Every line from the one containing "Using the UNIX" to the end of the records below, written out word for word, is the whole answer.

***** INPUT RECORDS *****

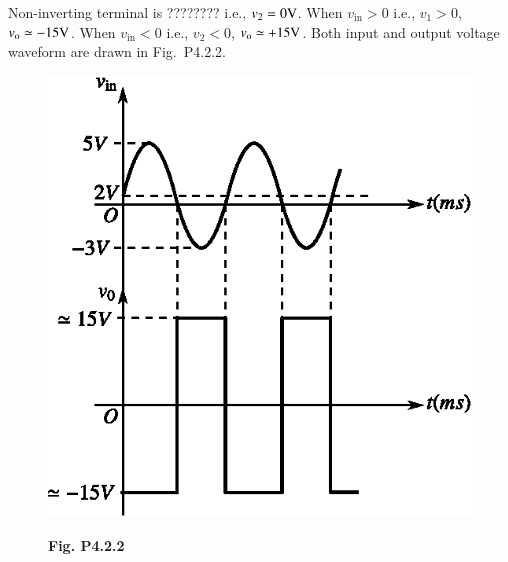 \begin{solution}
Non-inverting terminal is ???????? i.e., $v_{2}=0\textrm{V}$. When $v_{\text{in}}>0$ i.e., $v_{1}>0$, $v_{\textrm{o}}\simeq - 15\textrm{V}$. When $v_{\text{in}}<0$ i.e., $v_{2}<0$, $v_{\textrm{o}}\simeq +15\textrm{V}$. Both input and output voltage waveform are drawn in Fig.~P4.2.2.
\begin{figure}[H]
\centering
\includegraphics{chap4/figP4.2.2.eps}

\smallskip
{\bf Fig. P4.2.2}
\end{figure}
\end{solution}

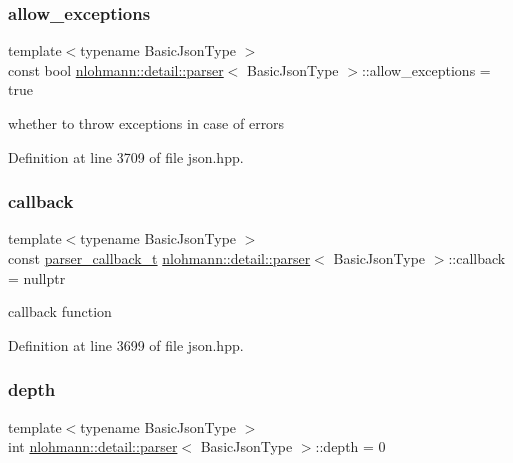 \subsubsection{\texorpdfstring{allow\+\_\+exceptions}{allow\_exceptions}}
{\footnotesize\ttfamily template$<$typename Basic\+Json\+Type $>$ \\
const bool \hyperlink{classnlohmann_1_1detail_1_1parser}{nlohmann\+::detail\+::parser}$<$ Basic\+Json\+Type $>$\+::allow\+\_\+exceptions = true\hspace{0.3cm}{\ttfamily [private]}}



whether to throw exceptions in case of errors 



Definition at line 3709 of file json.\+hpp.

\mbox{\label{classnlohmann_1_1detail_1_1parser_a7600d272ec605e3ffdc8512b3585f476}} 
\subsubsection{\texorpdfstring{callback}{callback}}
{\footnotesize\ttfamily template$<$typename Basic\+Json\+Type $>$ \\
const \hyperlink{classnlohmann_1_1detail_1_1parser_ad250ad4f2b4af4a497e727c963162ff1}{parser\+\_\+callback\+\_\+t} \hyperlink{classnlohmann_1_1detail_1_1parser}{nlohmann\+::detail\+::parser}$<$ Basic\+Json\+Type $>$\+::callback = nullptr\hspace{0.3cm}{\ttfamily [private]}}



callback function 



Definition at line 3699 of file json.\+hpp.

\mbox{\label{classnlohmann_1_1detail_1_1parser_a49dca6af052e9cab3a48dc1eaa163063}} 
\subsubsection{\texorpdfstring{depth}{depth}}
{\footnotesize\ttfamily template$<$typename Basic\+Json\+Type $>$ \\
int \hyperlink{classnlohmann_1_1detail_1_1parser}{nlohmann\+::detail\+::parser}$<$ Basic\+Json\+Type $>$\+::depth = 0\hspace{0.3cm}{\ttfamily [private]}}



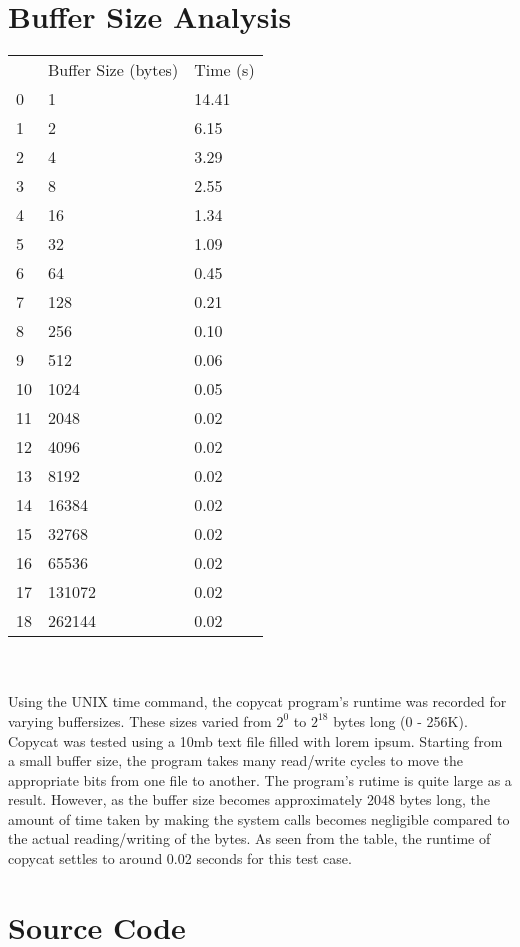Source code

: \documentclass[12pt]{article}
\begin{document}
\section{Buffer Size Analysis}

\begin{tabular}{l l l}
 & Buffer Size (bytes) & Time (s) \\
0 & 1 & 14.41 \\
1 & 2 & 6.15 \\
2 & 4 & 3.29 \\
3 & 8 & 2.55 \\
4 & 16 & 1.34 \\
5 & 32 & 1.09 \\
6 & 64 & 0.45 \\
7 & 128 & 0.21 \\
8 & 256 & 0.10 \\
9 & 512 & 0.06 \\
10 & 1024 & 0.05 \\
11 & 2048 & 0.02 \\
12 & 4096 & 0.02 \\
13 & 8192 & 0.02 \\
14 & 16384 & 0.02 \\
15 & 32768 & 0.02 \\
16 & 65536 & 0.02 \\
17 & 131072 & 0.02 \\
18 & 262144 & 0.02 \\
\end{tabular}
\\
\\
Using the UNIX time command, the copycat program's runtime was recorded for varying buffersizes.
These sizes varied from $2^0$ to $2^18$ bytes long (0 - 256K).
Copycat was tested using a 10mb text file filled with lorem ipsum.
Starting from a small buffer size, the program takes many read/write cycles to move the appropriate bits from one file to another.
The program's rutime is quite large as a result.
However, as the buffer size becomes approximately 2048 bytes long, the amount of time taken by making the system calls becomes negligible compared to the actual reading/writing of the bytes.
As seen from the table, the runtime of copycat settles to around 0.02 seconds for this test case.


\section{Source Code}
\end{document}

*****

# ANSWER FOR THIS EXERCISE
Using the UNIX time command, the copycat program's runtime was recorded for varying buffersizes.
These sizes varied from $2^0$ to $2^18$ bytes long (0 - 256K).
Copycat was tested using a 10mb text file filled with lorem ipsum.
Starting from a small buffer size, the program takes many read/write cycles to move the appropriate bits from one file to another.
The program's rutime is quite large as a result.
However, as the buffer size becomes approximately 2048 bytes long, the amount of time taken by making the system calls becomes negligible compared to the actual reading/writing of the bytes.
As seen from the table, the runtime of copycat settles to around 0.02 seconds for this test case.


\section{Source Code}
\end{document}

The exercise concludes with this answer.